Task brief - Select the lines of the records containing the word "jsonschemas" and list them.

Material provided -
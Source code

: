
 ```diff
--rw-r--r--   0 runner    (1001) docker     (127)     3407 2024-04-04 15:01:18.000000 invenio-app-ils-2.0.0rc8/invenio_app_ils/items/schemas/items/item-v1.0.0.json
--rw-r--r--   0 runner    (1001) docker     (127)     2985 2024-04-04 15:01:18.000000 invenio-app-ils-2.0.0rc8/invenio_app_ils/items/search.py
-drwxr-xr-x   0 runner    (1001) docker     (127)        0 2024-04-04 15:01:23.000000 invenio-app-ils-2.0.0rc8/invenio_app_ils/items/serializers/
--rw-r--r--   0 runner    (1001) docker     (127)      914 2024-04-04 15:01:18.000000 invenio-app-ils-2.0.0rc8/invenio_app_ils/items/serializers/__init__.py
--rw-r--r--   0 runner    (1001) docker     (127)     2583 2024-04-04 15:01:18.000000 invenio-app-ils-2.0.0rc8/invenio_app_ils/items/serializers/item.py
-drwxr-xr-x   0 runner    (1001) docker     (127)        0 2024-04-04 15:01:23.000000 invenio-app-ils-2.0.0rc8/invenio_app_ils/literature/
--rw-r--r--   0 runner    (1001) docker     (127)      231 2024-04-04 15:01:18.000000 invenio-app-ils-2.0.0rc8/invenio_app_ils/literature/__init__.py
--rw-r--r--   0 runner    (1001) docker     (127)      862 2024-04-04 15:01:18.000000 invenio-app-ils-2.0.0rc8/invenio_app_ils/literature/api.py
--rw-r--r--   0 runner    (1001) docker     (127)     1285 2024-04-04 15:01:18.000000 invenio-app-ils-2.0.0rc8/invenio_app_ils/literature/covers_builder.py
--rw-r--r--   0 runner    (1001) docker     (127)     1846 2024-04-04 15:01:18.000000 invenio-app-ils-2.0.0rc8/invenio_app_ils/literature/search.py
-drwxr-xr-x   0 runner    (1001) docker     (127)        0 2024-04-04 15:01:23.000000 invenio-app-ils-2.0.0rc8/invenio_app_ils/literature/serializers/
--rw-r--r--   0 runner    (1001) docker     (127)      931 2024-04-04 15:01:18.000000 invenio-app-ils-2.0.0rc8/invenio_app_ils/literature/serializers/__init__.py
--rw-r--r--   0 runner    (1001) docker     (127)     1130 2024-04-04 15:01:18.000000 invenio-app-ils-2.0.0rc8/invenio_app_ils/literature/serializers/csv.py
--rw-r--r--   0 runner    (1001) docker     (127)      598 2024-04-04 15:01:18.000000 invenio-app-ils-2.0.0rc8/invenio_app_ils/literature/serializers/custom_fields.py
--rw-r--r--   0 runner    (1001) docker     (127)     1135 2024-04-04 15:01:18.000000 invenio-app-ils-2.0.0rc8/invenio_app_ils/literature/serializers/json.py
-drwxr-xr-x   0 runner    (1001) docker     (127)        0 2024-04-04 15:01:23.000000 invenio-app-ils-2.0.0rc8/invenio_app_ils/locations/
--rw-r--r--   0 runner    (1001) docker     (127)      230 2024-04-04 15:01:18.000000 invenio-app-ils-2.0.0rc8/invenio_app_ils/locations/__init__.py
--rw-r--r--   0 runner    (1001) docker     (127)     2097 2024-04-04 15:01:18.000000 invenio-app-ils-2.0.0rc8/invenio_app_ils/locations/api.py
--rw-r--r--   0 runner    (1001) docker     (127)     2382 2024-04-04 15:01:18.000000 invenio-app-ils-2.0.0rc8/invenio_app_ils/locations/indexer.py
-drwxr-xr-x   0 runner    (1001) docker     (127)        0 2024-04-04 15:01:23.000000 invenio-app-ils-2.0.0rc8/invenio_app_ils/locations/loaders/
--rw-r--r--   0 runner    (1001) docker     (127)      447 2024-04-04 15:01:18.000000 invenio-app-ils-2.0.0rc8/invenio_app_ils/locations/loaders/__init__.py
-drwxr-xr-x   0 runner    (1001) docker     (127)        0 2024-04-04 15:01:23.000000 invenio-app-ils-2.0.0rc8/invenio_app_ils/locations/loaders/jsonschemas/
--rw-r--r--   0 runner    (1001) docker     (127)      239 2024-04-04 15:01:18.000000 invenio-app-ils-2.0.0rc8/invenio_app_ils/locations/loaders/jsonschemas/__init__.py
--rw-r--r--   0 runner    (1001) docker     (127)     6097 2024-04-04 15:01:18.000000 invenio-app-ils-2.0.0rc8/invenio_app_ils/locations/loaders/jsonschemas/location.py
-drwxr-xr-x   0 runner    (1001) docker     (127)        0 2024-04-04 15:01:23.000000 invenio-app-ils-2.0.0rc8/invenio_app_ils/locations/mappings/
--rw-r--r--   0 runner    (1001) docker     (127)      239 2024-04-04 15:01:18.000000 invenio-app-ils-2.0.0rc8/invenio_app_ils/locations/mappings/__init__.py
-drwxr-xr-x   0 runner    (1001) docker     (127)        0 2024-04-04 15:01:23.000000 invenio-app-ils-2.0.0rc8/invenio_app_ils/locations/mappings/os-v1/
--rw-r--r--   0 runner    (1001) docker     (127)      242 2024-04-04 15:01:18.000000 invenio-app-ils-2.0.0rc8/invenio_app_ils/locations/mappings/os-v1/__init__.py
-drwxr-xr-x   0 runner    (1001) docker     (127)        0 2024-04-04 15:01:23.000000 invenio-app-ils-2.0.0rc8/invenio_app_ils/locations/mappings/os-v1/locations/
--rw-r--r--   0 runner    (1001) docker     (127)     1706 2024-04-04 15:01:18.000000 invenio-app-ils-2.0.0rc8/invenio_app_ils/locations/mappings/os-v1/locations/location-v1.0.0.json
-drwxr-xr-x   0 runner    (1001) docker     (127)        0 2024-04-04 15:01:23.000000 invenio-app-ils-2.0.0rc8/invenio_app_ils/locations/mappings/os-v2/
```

Answer to this exercise -
-drwxr-xr-x   0 runner    (1001) docker     (127)        0 2024-04-04 15:01:23.000000 invenio-app-ils-2.0.0rc8/invenio_app_ils/locations/loaders/jsonschemas/
--rw-r--r--   0 runner    (1001) docker     (127)      239 2024-04-04 15:01:18.000000 invenio-app-ils-2.0.0rc8/invenio_app_ils/locations/loaders/jsonschemas/__init__.py
--rw-r--r--   0 runner    (1001) docker     (127)     6097 2024-04-04 15:01:18.000000 invenio-app-ils-2.0.0rc8/invenio_app_ils/locations/loaders/jsonschemas/location.py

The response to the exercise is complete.